- Extracted records -
----
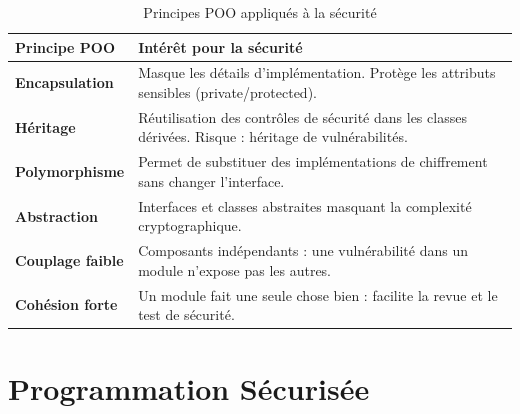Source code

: \begin{table}[H]
\centering
\small
\begin{tabular}{p{3cm}p{8.5cm}}
    \toprule
    \textbf{Principe POO} & \textbf{Intérêt pour la sécurité} \\
    \midrule
    \textbf{Encapsulation}  & Masque les détails d'implémentation. Protège les attributs sensibles (private/protected). \\
    \textbf{Héritage}       & Réutilisation des contrôles de sécurité dans les classes dérivées. Risque : héritage de vulnérabilités. \\
    \textbf{Polymorphisme}  & Permet de substituer des implémentations de chiffrement sans changer l'interface. \\
    \textbf{Abstraction}    & Interfaces et classes abstraites masquant la complexité cryptographique. \\
    \textbf{Couplage faible} & Composants indépendants : une vulnérabilité dans un module n'expose pas les autres. \\
    \textbf{Cohésion forte} & Un module fait une seule chose bien : facilite la revue et le test de sécurité. \\
    \bottomrule
\end{tabular}
\caption{Principes POO appliqués à la sécurité}
\end{table}

\section{Programmation Sécurisée}

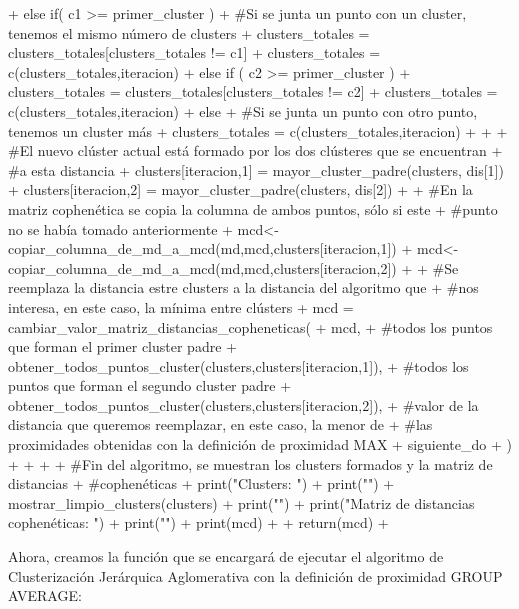 \documentclass[parskip=full]{scrartcl}
\begin{document}
\begin{Schunk}
\begin{Sinput}
{{{{+       } else if( c1 >= primer_cluster ) {
+         #Si se junta un punto con un cluster, tenemos el mismo número de clusters
+         clusters_totales = clusters_totales[clusters_totales != c1]
+         clusters_totales = c(clusters_totales,iteracion)
+       } else if ( c2 >= primer_cluster ) {
+         clusters_totales = clusters_totales[clusters_totales != c2]
+         clusters_totales = c(clusters_totales,iteracion)
+       } else { 
+         #Si se junta un punto con otro punto, tenemos un cluster más
+         clusters_totales = c(clusters_totales,iteracion)
+       }
+       
+       #El nuevo clúster actual está formado por los dos clústeres que se encuentran
+       #a esta distancia
+       clusters[iteracion,1] = mayor_cluster_padre(clusters, dis[1])
+       clusters[iteracion,2] = mayor_cluster_padre(clusters, dis[2])
+       
+       #En la matriz cophenética se copia la columna de ambos puntos, sólo si este
+       #punto no se había tomado anteriormente
+       mcd<-copiar_columna_de_md_a_mcd(md,mcd,clusters[iteracion,1])
+       mcd<-copiar_columna_de_md_a_mcd(md,mcd,clusters[iteracion,2])
+       
+       #Se reemplaza la distancia estre clusters a la distancia del algoritmo que
+       #nos interesa, en este caso, la mínima entre clústers
+       mcd = cambiar_valor_matriz_distancias_copheneticas(
+         mcd,
+         #todos los puntos que forman el primer cluster padre
+         obtener_todos_puntos_cluster(clusters,clusters[iteracion,1]),
+         #todos los puntos que forman el segundo cluster padre
+         obtener_todos_puntos_cluster(clusters,clusters[iteracion,2]),
+         #valor de la distancia que queremos reemplazar, en este caso, la menor de
+         #las proximidades obtenidas con la definición de proximidad MAX
+         siguiente_do 
+       )
+     }
+   }
+   
+   #Fin del algoritmo, se muestran los clusters formados y la matriz de distancias
+   #cophenéticas
+   print("Clusters: ")
+   print("")
+   mostrar_limpio_clusters(clusters)
+   print("")
+   print("Matriz de distancias cophenéticas: ")
+   print("")
+   print(mcd)
+   
+   return(mcd)
+ }
\end{Sinput}
\end{Schunk}


Ahora, creamos la función que se encargará de ejecutar el algoritmo de Clusterización Jerárquica Aglomerativa con la definición de proximidad GROUP AVERAGE:
\end{document}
----
- Work task -
Copy every line of the listing containing the string "cophenéticas".

- The answer -
+   #cophenéticas
+   print("Matriz de distancias cophenéticas: ")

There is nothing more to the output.